Ainsi l’homme laisse encore son empreinte, avec grandiloquence, avec profusion, couleurs et emphase. Dans les lieux de passage, dans la rue, sous les ponts, ici hymnes à l’amour, au romantisme, là pointes de sagesse, d’ironie, messages insidieux, de haine, de révolte. Le long de la voie de chemin de fer, sur le mur anti-bruit de l’autoroute, sous la pile du pont… et parfois simplement signature, simplement marque, simplement trace. Un peu de temps gravé dans l’espace, un peu d’éphémère figé dans la matière, un peu de pensée posé sur le décor immuable du quotidien…
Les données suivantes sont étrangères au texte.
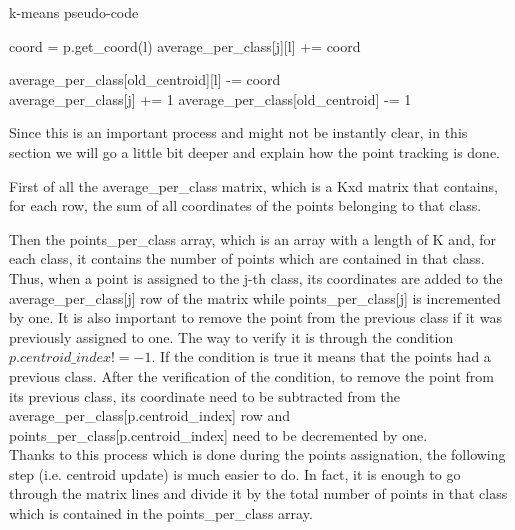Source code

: \documentclass{report}
\begin{document}
\begin{minipage}[b]{0.48\textwidth}
    \begin{algorithm}[H]
        \caption{k-means pseudo-code}\label{alg:cap}
        \begin{algorithmic}
                \State coord = p.get\_coord(l)
                \State average\_per\_class[j][l] += coord

                    \State average\_per\_class[old\_centroid][l] -= coord
                \EndIf
            \EndFor\\

            \State average\_per\_class[j] += 1
                \State average\_per\_class[old\_centroid] -= 1
            \EndIf
        \end{algorithmic}
    \end{algorithm}

    Since this is an important process and might not be instantly clear, in this section we will go a little bit deeper and explain how the point tracking is done.

    First of all the average\_per\_class matrix, which is a Kxd matrix that contains, for each row, the sum of all coordinates of the points belonging to that class.

    Then the points\_per\_class array, which is an array with a length of K and, for each class, it contains the number of points which are contained in that class.\\

    Thus, when a point is assigned to the j-th class, its coordinates are added to the average\_per\_class[j] row of the matrix while points\_per\_class[j] is incremented by one.
    It is also important to remove the point from the previous class if it was previously assigned to one. The way to verify it is through the condition $p.centroid\_index != -1$. If the condition is true it means that the points had a previous class. After the verification of the condition, to remove the point from its previous class, its coordinate need to be subtracted from the average\_per\_class[p.centroid\_index] row and points\_per\_class[p.centroid\_index] need to be decremented by one.\\

    Thanks to this process which is done during the points assignation, the following step (i.e. centroid update) is much easier to do. In fact, it is enough to go through the matrix lines and divide it by the total number of points in that class which is contained in the points\_per\_class array.


\end{minipage}
\end{document}
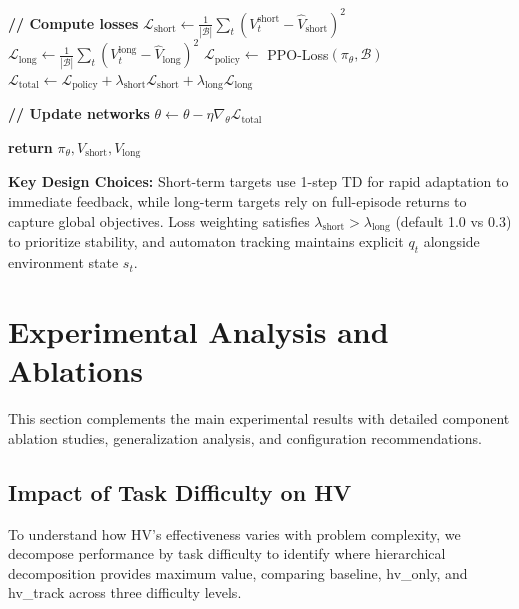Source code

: \documentclass{article}
\begin{document}
\begin{algorithm}[htbp]
\begin{algorithmic}[1]
    \STATE \textbf{// Compute losses}
    \STATE $\mathcal{L}_{\text{short}} \gets \frac{1}{|\mathcal{B}|} \sum_t (V_t^{\text{short}} - \hat{V}_{\text{short}})^2$
    \STATE $\mathcal{L}_{\text{long}} \gets \frac{1}{|\mathcal{B}|} \sum_t (V_t^{\text{long}} - \hat{V}_{\text{long}})^2$
    \STATE $\mathcal{L}_{\text{policy}} \gets$ PPO-Loss$(\pi_\theta, \mathcal{B})$
    \STATE $\mathcal{L}_{\text{total}} \gets \mathcal{L}_{\text{policy}} + \lambda_{\text{short}} \mathcal{L}_{\text{short}} + \lambda_{\text{long}} \mathcal{L}_{\text{long}}$
    
    \STATE \textbf{// Update networks}
    \STATE $\theta \gets \theta - \eta \nabla_\theta \mathcal{L}_{\text{total}}$
\ENDFOR

\STATE \textbf{return} $\pi_\theta, V_{\text{short}}, V_{\text{long}}$
\end{algorithmic}
\end{algorithm}

\textbf{Key Design Choices:}
Short-term targets use 1-step TD for rapid adaptation to immediate feedback, while long-term targets rely on full-episode returns to capture global objectives. Loss weighting satisfies $\lambda_{\text{short}} > \lambda_{\text{long}}$ (default 1.0 vs 0.3) to prioritize stability, and automaton tracking maintains explicit $q_t$ alongside environment state $s_t$.


\section{Experimental Analysis and Ablations}
\label{app:experiments}

This section complements the main experimental results with detailed component ablation studies, generalization analysis, and configuration recommendations.

\subsection{Impact of Task Difficulty on HV}

To understand how HV's effectiveness varies with problem complexity, we decompose performance by task difficulty to identify where hierarchical decomposition provides maximum value, comparing baseline, hv\_only, and hv\_track across three difficulty levels.
\end{document}
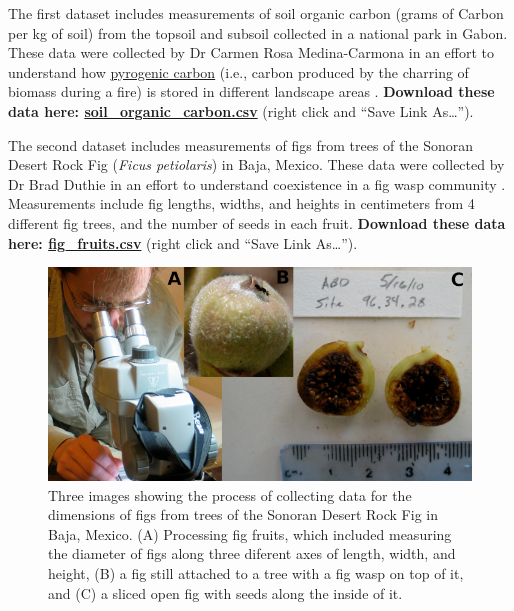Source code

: \documentclass[
]{scrbook}
\begin{document}
The first dataset includes measurements of soil organic carbon (grams of Carbon per kg of soil) from the topsoil and subsoil collected in a national park in Gabon.
These data were collected by Dr Carmen Rosa Medina-Carmona in an effort to understand how \href{https://bg.copernicus.org/articles/3/397/2006/bg-3-397-2006.pdf}{pyrogenic carbon} (i.e., carbon produced by the charring of biomass during a fire) is stored in different landscape areas \citep{Santin2016, Preston2006}.
\textbf{Download these data here: \href{https://raw.githubusercontent.com/bradduthie/SCIU4T4/main/data/soil_organic_carbon.csv}{soil\_organic\_carbon.csv}} (right click and ``Save Link As\ldots{}'').

The second dataset includes measurements of figs from trees of the Sonoran Desert Rock Fig (\emph{Ficus petiolaris}) in Baja, Mexico.
These data were collected by Dr Brad Duthie in an effort to understand coexistence in a fig wasp community \citep{Duthie2015b, Duthie2016}.
Measurements include fig lengths, widths, and heights in centimeters from 4 different fig trees, and the number of seeds in each fruit.
\textbf{Download these data here: \href{https://raw.githubusercontent.com/bradduthie/SCIU4T4/main/data/fig_fruits.csv}{fig\_fruits.csv}} (right click and ``Save Link As\ldots{}'').

\begin{figure}
\includegraphics[width=1\linewidth]{img/fig_data_set} \caption{Three images showing the process of collecting data for the dimensions of figs from trees of the Sonoran Desert Rock Fig in Baja, Mexico. (A) Processing fig fruits, which included measuring the diameter of figs along three diferent axes of length, width, and height, (B) a fig still attached to a tree with a fig wasp on top of it, and (C) a sliced open fig with seeds along the inside of it.}\label{fig:unnamed-chunk-23}
\end{figure}
\end{document}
Trace d’une existence singulière. Et si nous étions moins nombreux, et si nous étions moins regroupés, et si nous ne communiquions pas avec une telle profusion de moyens, nous chercherions encore le moyen de nous comprendre…

… nous dessinerions encore nos mains sur les parois de pierre, de béton, sur les palissades en bois disjointes. Et l’autre sur le tracé poserait sa main, ressentirait bien plus sous ses doigts que l’aspérité minérale, le contact humide de la condensation, sans commune intensité que celle de la seule atmosphère de l’instant… Dans le même espace, dans des temps extensibles, tu es passé ici semblable : le simple fait d’avoir imprimé ton témoignage nous rapproche.

Alors, quand face au mur immense où un couple s’enlace pour l’échange imminent d’un baiser, une femme chaque matin relève son store, elle éprouve aussi cet appel, cette liaison, vers celui qui n’a pas trouvé de meilleur message, de meilleure invitation. Il, d’une certaine façon, attendra sur le toit de l’autre côté de la rue, ce soir, demain soir, tous les autres soirs, ceux d’avant aussi, depuis que l’œuvre est terminée. Qu’elle vienne, pour une danse, un tango, pour un enlacement. Pour une nouvelle couche d’amour sur des plans inertes ainsi éveillés au monde, singularisés. Pour dans nos sillages laisser trace de vies.